_What the task asks_: Output exactly the lines from the first line of the records below through the line containing "その後2層の全結合層によって$1 \times 1 \times 4096$に整形され，", both included, leaving out any pictures.

◆ ◆ ◆ ◆ ◆ ◆ ◆

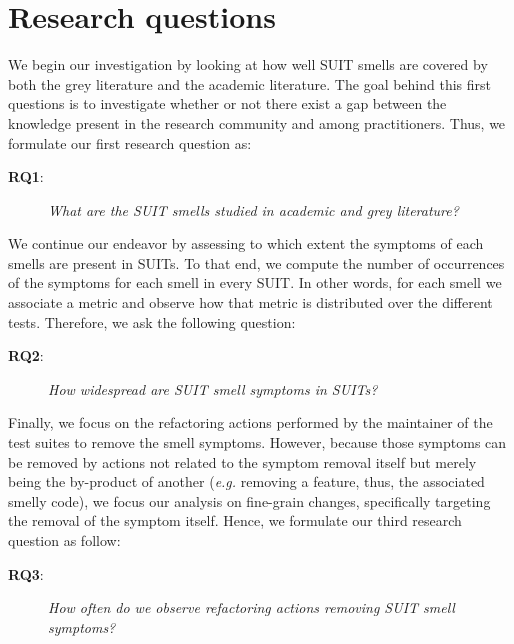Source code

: \section{Research questions}


We begin our investigation by looking at how well SUIT smells are covered by both the grey literature and the academic literature. The goal behind this first questions is to investigate whether or not there exist a gap between the knowledge present in the research community and among practitioners. Thus, we formulate our first research question as:

\begin{description} 
\item[\textbf{RQ1}:]
\emph{What are the SUIT smells studied in academic and grey literature?} 
\end{description} 

We continue our endeavor by assessing to which extent the symptoms of each smells are present in SUITs. To that end, we compute the number of occurrences of the symptoms for each smell in every SUIT. In other words, for each smell we associate a metric and observe how that metric is distributed over the different tests. Therefore, we ask the following question:

\begin{description} 
\item[\textbf{RQ2}:]
\emph{How widespread are SUIT smell symptoms in SUITs?} 
\end{description} 

Finally, we focus on the refactoring actions performed by the maintainer of the test suites to remove the smell symptoms. However, because those symptoms can be removed by actions not related to the symptom removal itself but merely being the by-product of another (\emph{e.g.} removing a feature, thus, the associated smelly code), we focus our analysis on fine-grain changes, specifically targeting the removal of the symptom itself. Hence, we formulate our third research question as follow:

\begin{description} 
\item[\textbf{RQ3}:]
\emph{How often do we observe refactoring actions removing SUIT smell symptoms?} 
\end{description} 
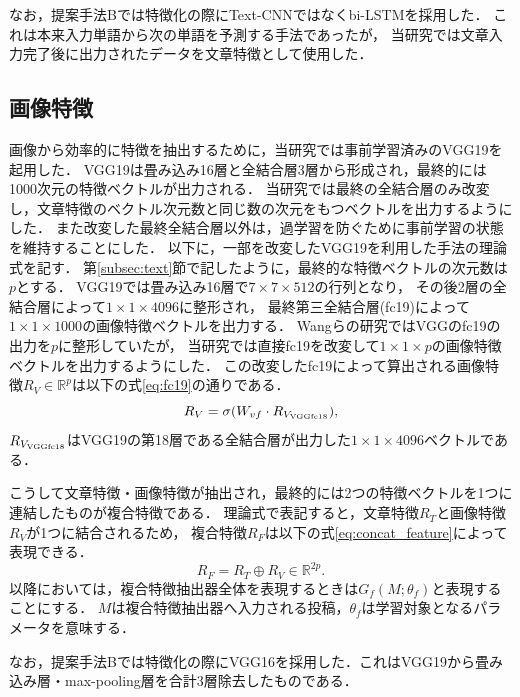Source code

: なお，提案手法Bでは特徴化の際にText-CNNではなくbi-LSTMを採用した．
これは本来入力単語から次の単語を予測する手法であったが，
当研究では文章入力完了後に出力されたデータを文章特徴として使用した．
%
\subsection{画像特徴}
画像から効率的に特徴を抽出するために，当研究では事前学習済みのVGG19\cite{DBLP:journals/corr/SimonyanZ14a}を起用した．
VGG19は畳み込み16層と全結合層3層から形成され，最終的には1000次元の特徴ベクトルが出力される．
当研究では最終の全結合層のみ改変し，文章特徴のベクトル次元数と同じ数の次元をもつベクトルを出力するようにした．
また改変した最終全結合層以外は，過学習を防ぐために事前学習の状態を維持することにした．
以下に，一部を改変したVGG19を利用した手法の理論式を記す．
第\ref{subsec:text}節で記したように，最終的な特徴ベクトルの次元数は$p$とする．
VGG19では畳み込み16層で$7 \times 7 \times 512$の行列となり，
その後2層の全結合層によって$1 \times 1 \times 4096$に整形され，
最終第三全結合層(fc19)によって$1 \times 1 \times 1000$の画像特徴ベクトルを出力する．
Wangらの研究\cite{Wang:2018:EEA:3219819.3219903}ではVGGのfc19の出力を$p$に整形していたが，
当研究では直接fc19を改変して$1 \times 1 \times p$の画像特徴ベクトルを出力するようにした．
この改変したfc19によって算出される画像特徴$R_V \in \mathbb{R}^p$は以下の式\ref{eq:fc19}の通りである．
\begin{equation}
    \label{eq:fc19}
    R_V = \sigma(W_{vf} \cdot R_{V_{\rm VGGfc18}}),
\end{equation}
$R_{V_{\rm VGGfc18}}$はVGG19の第18層である全結合層が出力した$1 \times 1 \times 4096$ベクトルである．

こうして文章特徴・画像特徴が抽出され，最終的には2つの特徴ベクトルを1つに連結したものが複合特徴である．
理論式で表記すると，文章特徴$R_T$と画像特徴$R_V$が1つに結合されるため，
複合特徴$R_F$は以下の式\ref{eq:concat_feature}によって表現できる．
\begin{equation}
    \label{eq:concat_feature}
    R_F = R_T \oplus R_V \in \mathbb{R}^{2p}.
\end{equation}
以降においては，複合特徴抽出器全体を表現するときは$G_f(M; \theta_f)$と表現することにする．
$M$は複合特徴抽出器へ入力される投稿，$\theta_f$は学習対象となるパラメータを意味する．

なお，提案手法Bでは特徴化の際にVGG16を採用した．これはVGG19から畳み込み層・max-pooling層を合計3層除去したものである．
%
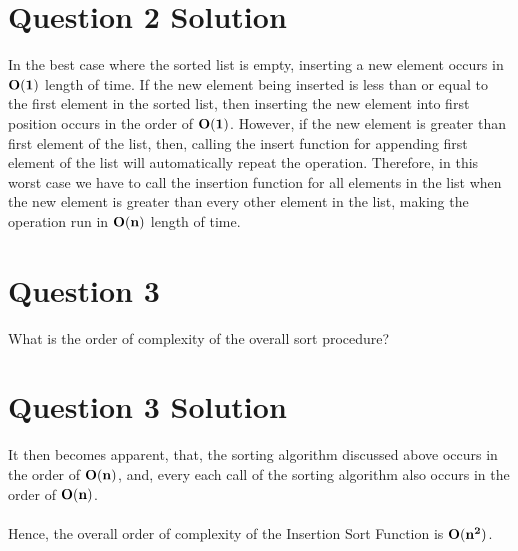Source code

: \documentclass[11pt]{article}
\begin{document}
\section{Question 2 Solution}

In the best case where the sorted list is empty, inserting a new element occurs in $\bf O(1)$ length of time. If the new element being inserted is less than or equal to the first element in the sorted list, then inserting the new element into first position occurs in the order of $\bf O(1)$. However, if the new element is greater than first element of the list, then, calling the insert function for appending first element of the list will automatically repeat the operation. Therefore, in this worst case we have to call the insertion function for all elements in the list when the new element is greater than every other element in the list, making the operation run in $\bf O(n)$ length of time.

\section{Question 3}

What is the order of complexity of the overall sort procedure?

\section{Question 3 Solution}

It then becomes apparent, that, the sorting algorithm discussed above occurs in the order of $\bf O(n)$, and, every each call of the sorting algorithm also occurs in the order of $\bf O(n)$. \\
\\
Hence, the overall order of complexity of the Insertion Sort Function is $\bf O(n^2)$. \\
\end{document}

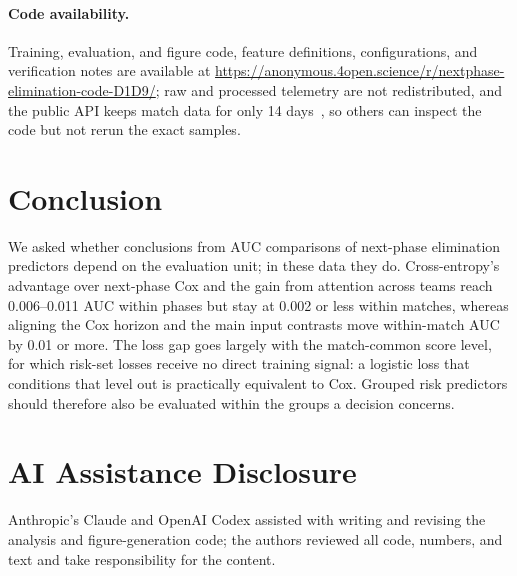 \documentclass[sigconf,anonymous]{acmart}
\newcommand{\artifacturl}{\url{https://anonymous.4open.science/r/nextphase-elimination-code-D1D9/}}
\begin{document}
\paragraph{Code availability.}
Training, evaluation, and figure code, feature definitions, configurations, and verification notes are available at \artifacturl{}; raw and processed telemetry are not redistributed, and the public API keeps match data for only 14 days~\cite{PUBGAPI}, so others can inspect the code but not rerun the exact samples.

\section{Conclusion}
\label{sec:conclusion}
We asked whether conclusions from AUC comparisons of next-phase elimination predictors depend on the evaluation unit; in these data they do. Cross-entropy's advantage over next-phase Cox and the gain from attention across teams reach 0.006--0.011 AUC within phases but stay at 0.002 or less within matches, whereas aligning the Cox horizon and the main input contrasts move within-match AUC by 0.01 or more. The loss gap goes largely with the match-common score level, for which risk-set losses receive no direct training signal: a logistic loss that conditions that level out is practically equivalent to Cox. Grouped risk predictors should therefore also be evaluated within the groups a decision concerns.

\section*{AI Assistance Disclosure}
Anthropic's Claude and OpenAI Codex assisted with writing and revising the analysis and figure-generation code; the authors reviewed all code, numbers, and text and take responsibility for the content.



\end{document}
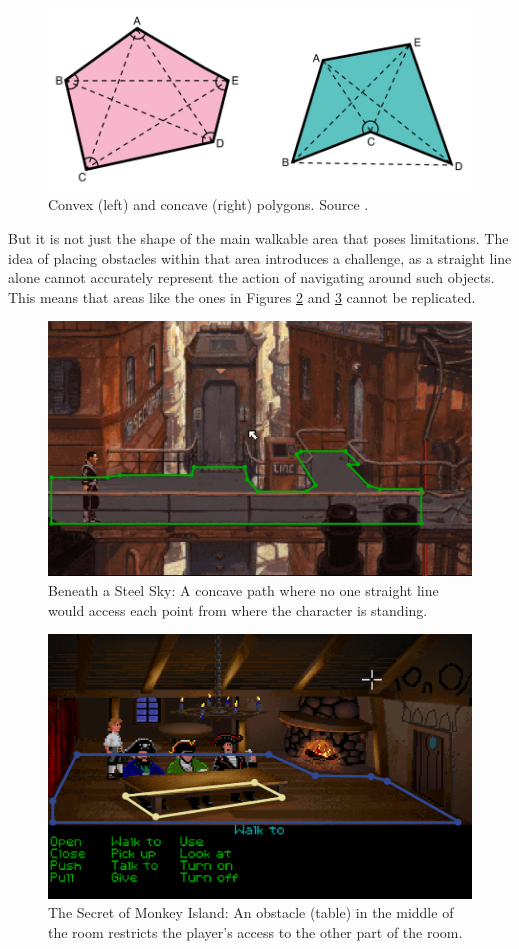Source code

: \begin{figure}[H]
\centering
\includegraphics[width=.8\linewidth]{img/polygons.png}
\caption{Convex (left) and concave (right) polygons. Source \cite{Polygons}.}
\label{fig:Polygons}
\end{figure}

But it is not just the shape of the main walkable area that poses limitations. The idea of placing obstacles within that area introduces a challenge, as a straight line alone cannot accurately represent the action of navigating around such objects. This means that areas like the ones in Figures \ref{fig:Path-B}  and \ref{fig:Path-M}  cannot be replicated.

\begin{figure}[H]
\centering
\includegraphics[width=.7\linewidth]{img/Path-BaSS.png}
\caption{Beneath a Steel Sky: A concave path where no one straight line would access each point from where the character is standing.}
\label{fig:Path-B}
\end{figure}

\begin{figure}[H]
\centering
\includegraphics[width=.7\linewidth]{img/Path-TSoMI.png}
\caption{The Secret of Monkey Island: An obstacle (table) in the middle of the room restricts the player's access to the other part of the room.}
\label{fig:Path-M}
\end{figure}

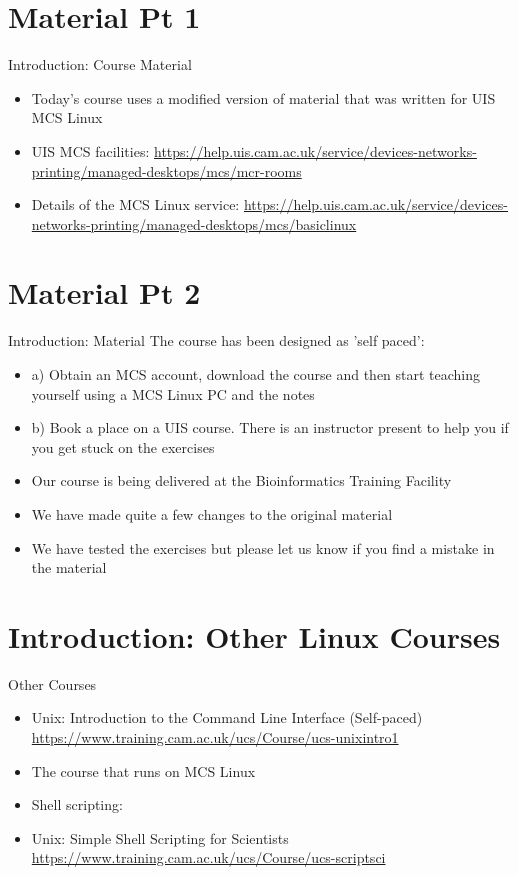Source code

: \section{Material Pt 1}
\begin{frame}{Introduction: Course Material}
\begin{itemize}
\item Today's course uses a modified version of material that was written for UIS MCS Linux
\item UIS MCS facilities: \url{https://help.uis.cam.ac.uk/service/devices-networks-printing/managed-desktops/mcs/mcr-rooms} 
\item Details of the MCS Linux service: \url{https://help.uis.cam.ac.uk/service/devices-networks-printing/managed-desktops/mcs/basiclinux} 
\end{itemize}
\end{frame}

\section{Material Pt 2}
\begin{frame}{Introduction: Material}
The course has been designed as 'self paced':
\begin{itemize}
\item a) Obtain an MCS account, download the course and then start teaching yourself using a MCS Linux PC and the notes
\item b) Book a place on a UIS course. There is an instructor present to help you if you get stuck on the exercises
\item Our course is being delivered at the Bioinformatics Training Facility
\item We have made quite a few changes to the original material
\item We have tested the exercises but please let us know if you find a mistake in the material 
\end{itemize}
\end{frame}

\section{Introduction: Other Linux Courses}
\begin{frame}{Other Courses}
\begin{itemize}
\item Unix: Introduction to the Command Line Interface (Self-paced)
\small {\url{https://www.training.cam.ac.uk/ucs/Course/ucs-unixintro1}} 
\item{The course that runs on MCS Linux}
\pause
\item Shell scripting:
\item Unix: Simple Shell Scripting for Scientists
\small {\url{https://www.training.cam.ac.uk/ucs/Course/ucs-scriptsci}} 
\end{itemize}
\end{frame}

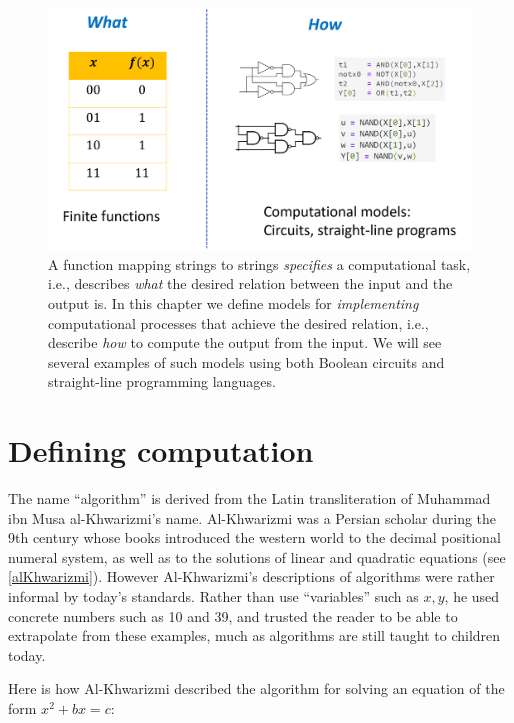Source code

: \begin{figure}
\centering
\includegraphics[width=\textwidth, height=0.25\paperheight, keepaspectratio]{../figure/compchapterwhatvshow.png}
\caption{A function mapping strings to strings \emph{specifies} a
computational task, i.e., describes \emph{what} the desired relation
between the input and the output is. In this chapter we define models
for \emph{implementing} computational processes that achieve the desired
relation, i.e., describe \emph{how} to compute the output from the
input. We will see several examples of such models using both Boolean
circuits and straight-line programming languages.}
\label{compchapwhatvshowfig}
\end{figure}

\section{Defining computation}\label{Defining-computation}

The name ``algorithm'' is derived from the Latin transliteration of
Muhammad ibn Musa al-Khwarizmi's name. Al-Khwarizmi was a Persian
scholar during the 9th century whose books introduced the western world
to the decimal positional numeral system, as well as to the solutions of
linear and quadratic equations (see \cref{alKhwarizmi}). However
Al-Khwarizmi's descriptions of algorithms were rather informal by
today's standards. Rather than use ``variables'' such as \(x,y\), he
used concrete numbers such as 10 and 39, and trusted the reader to be
able to extrapolate from these examples, much as algorithms are still
taught to children today.

Here is how Al-Khwarizmi described the algorithm for solving an equation
of the form \(x^2 +bx = c\):

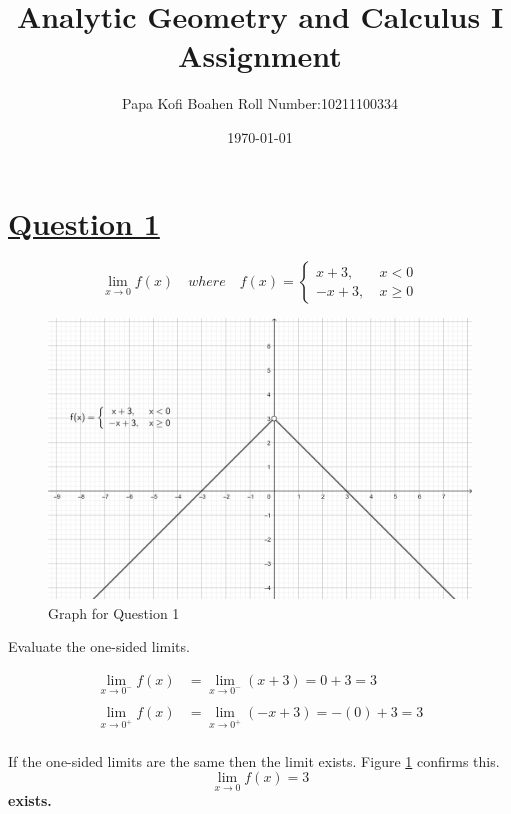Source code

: \documentclass[16pt]{article}
\title{\huge{Analytic Geometry and Calculus I Assignment}}
\author{\huge{Papa Kofi Boahen Roll Number:10211100334}}
\date{\today}
\begin{document}
	\maketitle
\section*{\underline{Question 1}}
\begin{huge}
	\[ \lim_{x \to 0}f(x) \quad where \quad f(x) = \begin{cases} 
		x + 3, \ & x < 0 \\
		-x + 3, \ & x \geq 0 
	\end{cases}
	\]
\end{huge}	

\begin{figure}[h]
	\includegraphics[width=\textwidth]{Graph1.jpg}
	\caption{Graph for Question 1}
	\label{graph1}
\end{figure}

\vspace{1cm}

\huge{Evaluate the one-sided limits.}

\begin{align*}
	\lim_{x\to0^-} f(x) & = \lim_{x\to0^-} (x+3) = 0 + 3 = 3 \\
	&
	\\
	\lim_{x\to0^+} f(x) & =  \lim_{x\to0^+} (-x+3) = -(0) + 3 = 3
\end{align*}
\\
If the one-sided limits are the same then the limit exists. Figure \ref{graph1} confirms this. \\
  \[ \lim_{x \to 0} f(x) = 3 \] \textbf{exists.}
\end{document}
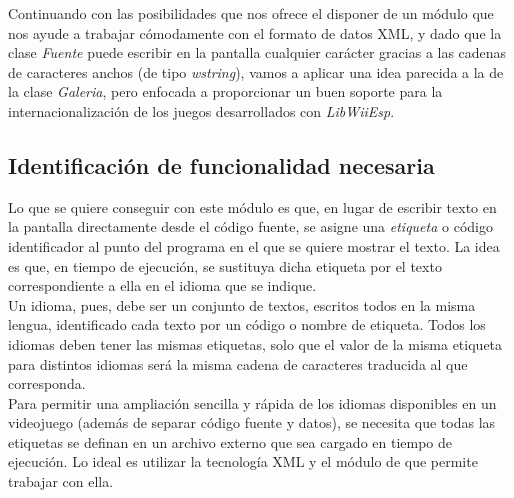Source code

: 



Continuando con las posibilidades que nos ofrece el disponer de un módulo que nos ayude a trabajar cómodamente con el formato de datos XML, y dado que la clase \emph{Fuente} puede escribir en la pantalla cualquier carácter gracias a las cadenas de caracteres anchos (de tipo \emph{wstring}), vamos a aplicar una idea parecida a la de la clase \emph{Galeria}, pero enfocada a proporcionar un buen soporte para la internacionalización de los juegos desarrollados con \emph{LibWiiEsp}.

\subsection{Identificación de funcionalidad necesaria}

Lo que se quiere conseguir con este módulo es que, en lugar de escribir texto en la pantalla directamente desde el código fuente, se asigne una \emph{etiqueta} o código identificador al punto del programa en el que se quiere mostrar el texto. La idea es que, en tiempo de ejecución, se sustituya dicha etiqueta por el texto correspondiente a ella en el idioma que se indique.\\

Un idioma, pues, debe ser un conjunto de textos, escritos todos en la misma lengua, identificado cada texto por un código o nombre de etiqueta. Todos los idiomas deben tener las mismas etiquetas, solo que el valor de la misma etiqueta para distintos idiomas será la misma cadena de caracteres traducida al que corresponda.\\

Para permitir una ampliación sencilla y rápida de los idiomas disponibles en un videojuego (además de separar código fuente y datos), se necesita que todas las etiquetas se definan en un archivo externo que sea cargado en tiempo de ejecución. Lo ideal es utilizar la tecnología XML y el módulo de  que permite trabajar con ella.\\

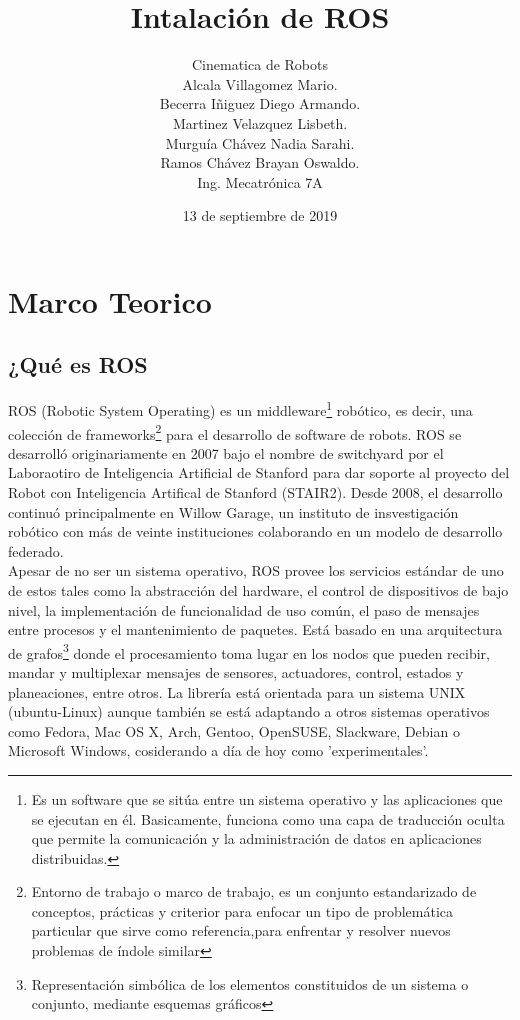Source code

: \documentclass[letter,openrigth,12pt,spanish]{report}
\title{\textbf{Intalaci\'on de ROS}}
\author{Cinematica de Robots\\
		Alcala Villagomez Mario.\\
		Becerra I\~niguez Diego Armando.\\
		Martinez Velazquez Lisbeth.\\
		Murgu\'ia Ch\'avez Nadia Sarahi.\\
		Ramos Ch\'avez Brayan Oswaldo.\\
		Ing. Mecatr\'onica 7A}
\date{13 de septiembre de 2019}
\begin{document}
\maketitle

\section{Marco Teorico}

\subsection{¿Qu\'e es ROS}

ROS (Robotic System Operating) es un middleware\footnote{Es un software que se sit\'ua entre un sistema operativo y las aplicaciones que se ejecutan en \'el. Basicamente, funciona como una capa de traducci\'on oculta que permite la comunicaci\'on y la administraci\'on de datos en aplicaciones distribuidas.} rob\'otico, es decir, una colecci\'on de frameworks\footnote{Entorno de trabajo o marco de trabajo, es un conjunto estandarizado de conceptos, pr\'acticas y criterior para enfocar un tipo de problem\'atica particular que sirve como referencia,para enfrentar y resolver nuevos problemas de \'indole similar} para el desarrollo de software de robots. ROS se desarroll\'o originariamente en 2007 bajo el nombre de switchyard por el Laboraotiro de Inteligencia Artificial de Stanford para dar soporte al proyecto del Robot con Inteligencia Artifical de Stanford (STAIR2). Desde 2008, el desarrollo continu\'o principalmente en Willow Garage, un instituto de insvestigaci\'on rob\'otico con m\'as de veinte instituciones colaborando en un modelo de desarrollo federado.\\

Apesar de no ser un sistema operativo, ROS provee los servicios est\'andar de uno de estos tales como la abstracci\'on del hardware, el control de dispositivos de bajo nivel, la implementaci\'on de funcionalidad de uso com\'un, el paso de mensajes entre procesos y el mantenimiento de paquetes. Est\'a basado en una arquitectura de grafos\footnote{Representaci\'on simb\'olica de los elementos constituidos de un sistema o conjunto, mediante esquemas gr\'aficos} donde el procesamiento toma lugar en los nodos que pueden recibir, mandar y multiplexar mensajes de sensores, actuadores, control, estados y planeaciones, entre otros. La librer\'ia est\'a orientada para un sistema UNIX (ubuntu-Linux) aunque tambi\'en se est\'a adaptando a otros sistemas operativos como Fedora, Mac OS X, Arch, Gentoo, OpenSUSE, Slackware, Debian o Microsoft Windows, cosiderando a d\'ia de hoy como 'experimentales'.\\
\end{document}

◆ ◆ ◆ ◆ ◆ ◆ ◆

_Exercise solution_:
Source code

: \section{Research questions}


We begin our investigation by looking at how well SUIT smells are covered by both the grey literature and the academic literature. The goal behind this first questions is to investigate whether or not there exist a gap between the knowledge present in the research community and among practitioners. Thus, we formulate our first research question as:

\begin{description} 
\item[\textbf{RQ1}:]
\emph{What are the SUIT smells studied in academic and grey literature?} 
\end{description} 

We continue our endeavor by assessing to which extent the symptoms of each smells are present in SUITs. To that end, we compute the number of occurrences of the symptoms for each smell in every SUIT. In other words, for each smell we associate a metric and observe how that metric is distributed over the different tests. Therefore, we ask the following question:

\begin{description} 
\item[\textbf{RQ2}:]
\emph{How widespread are SUIT smell symptoms in SUITs?} 
\end{description} 

Finally, we focus on the refactoring actions performed by the maintainer of the test suites to remove the smell symptoms. However, because those symptoms can be removed by actions not related to the symptom removal itself but merely being the by-product of another (\emph{e.g.} removing a feature, thus, the associated smelly code), we focus our analysis on fine-grain changes, specifically targeting the removal of the symptom itself. Hence, we formulate our third research question as follow:

\begin{description} 
\item[\textbf{RQ3}:]
\emph{How often do we observe refactoring actions removing SUIT smell symptoms?} 
\end{description} 
Source code

: なお，提案手法Bでは特徴化の際にText-CNNではなくbi-LSTMを採用した．
これは本来入力単語から次の単語を予測する手法であったが，
当研究では文章入力完了後に出力されたデータを文章特徴として使用した．
%
\subsection{画像特徴}
画像から効率的に特徴を抽出するために，当研究では事前学習済みのVGG19\cite{DBLP:journals/corr/SimonyanZ14a}を起用した．
VGG19は畳み込み16層と全結合層3層から形成され，最終的には1000次元の特徴ベクトルが出力される．
当研究では最終の全結合層のみ改変し，文章特徴のベクトル次元数と同じ数の次元をもつベクトルを出力するようにした．
また改変した最終全結合層以外は，過学習を防ぐために事前学習の状態を維持することにした．
以下に，一部を改変したVGG19を利用した手法の理論式を記す．
第\ref{subsec:text}節で記したように，最終的な特徴ベクトルの次元数は$p$とする．
VGG19では畳み込み16層で$7 \times 7 \times 512$の行列となり，
その後2層の全結合層によって$1 \times 1 \times 4096$に整形され，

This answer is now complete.